Alex,

Could you please walk through a couple of deployment/management scenarios
and talk about how/when process definition state changes ( "active",
"retired" ) explicitly vs. implicitly. I'm hoping this exercise will help me
understand this statement:

The deployment rules for two such processes
would be the same as if they did not share common name+namespace.

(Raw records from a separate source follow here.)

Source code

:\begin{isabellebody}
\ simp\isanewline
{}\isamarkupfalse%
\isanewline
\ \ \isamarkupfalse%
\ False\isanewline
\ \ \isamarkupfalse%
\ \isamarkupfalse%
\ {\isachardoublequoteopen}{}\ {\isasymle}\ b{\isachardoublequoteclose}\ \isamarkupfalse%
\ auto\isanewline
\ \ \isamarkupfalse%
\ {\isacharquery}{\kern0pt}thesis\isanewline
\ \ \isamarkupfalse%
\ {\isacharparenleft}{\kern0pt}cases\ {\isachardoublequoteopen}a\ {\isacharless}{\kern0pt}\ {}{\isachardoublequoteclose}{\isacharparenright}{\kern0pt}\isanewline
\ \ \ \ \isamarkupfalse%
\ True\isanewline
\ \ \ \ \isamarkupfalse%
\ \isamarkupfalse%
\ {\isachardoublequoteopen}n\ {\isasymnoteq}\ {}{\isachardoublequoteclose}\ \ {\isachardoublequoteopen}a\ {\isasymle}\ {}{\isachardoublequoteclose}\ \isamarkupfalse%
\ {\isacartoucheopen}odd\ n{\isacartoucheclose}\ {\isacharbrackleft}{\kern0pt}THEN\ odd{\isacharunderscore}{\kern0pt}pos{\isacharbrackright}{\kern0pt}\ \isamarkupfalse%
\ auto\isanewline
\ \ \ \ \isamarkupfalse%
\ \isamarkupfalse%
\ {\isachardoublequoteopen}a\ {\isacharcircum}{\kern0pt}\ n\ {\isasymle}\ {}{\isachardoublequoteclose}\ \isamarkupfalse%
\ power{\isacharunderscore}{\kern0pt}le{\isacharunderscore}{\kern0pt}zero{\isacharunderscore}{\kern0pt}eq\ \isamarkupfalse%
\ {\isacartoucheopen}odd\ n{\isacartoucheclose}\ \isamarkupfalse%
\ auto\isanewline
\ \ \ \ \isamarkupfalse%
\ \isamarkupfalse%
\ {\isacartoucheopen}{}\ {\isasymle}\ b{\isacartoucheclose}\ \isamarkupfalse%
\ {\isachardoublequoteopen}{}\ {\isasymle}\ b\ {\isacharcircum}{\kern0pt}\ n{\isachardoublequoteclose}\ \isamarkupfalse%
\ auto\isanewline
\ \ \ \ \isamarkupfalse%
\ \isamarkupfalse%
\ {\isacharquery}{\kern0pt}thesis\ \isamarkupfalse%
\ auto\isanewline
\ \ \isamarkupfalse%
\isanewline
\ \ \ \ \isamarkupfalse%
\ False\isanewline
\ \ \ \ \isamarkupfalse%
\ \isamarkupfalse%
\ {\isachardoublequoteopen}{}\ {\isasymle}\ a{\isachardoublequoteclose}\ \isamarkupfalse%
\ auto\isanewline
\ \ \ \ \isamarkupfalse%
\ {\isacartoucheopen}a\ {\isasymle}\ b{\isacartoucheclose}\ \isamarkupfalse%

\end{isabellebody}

Given collisions ( see Maciej's restrictions 2 and 3 )  within the same
name+namespace ( at runtime ) I don't see how these can be the same at
deployment time.

Thanks,

Lance

On 8/10/06, Alex Boisvert <[EMAIL PROTECTED]> wrote:

Maciej Szefler wrote:
> I propose that we do not put too many restrictions on what a new version
> of a process looks like. It only needs to enforce the following rules:
> 1. A service exposed in version n, must also be exposed in version n+1
> 2. An operation used in version n, must have the same signature in
> version n+1
> 3. A data type used in version n, must have the same definition in
> version n+1.
>
Personally, I still find this too restrictive.  My proposal would be to
consider the version attribute as part of the process identifier --
effectively making two processes with the same name+namespace but with
different version identifiers completely unrelated from an
implementation standpoint.  The deployment rules for two such processes
would be the same as if they did not share common name+namespace.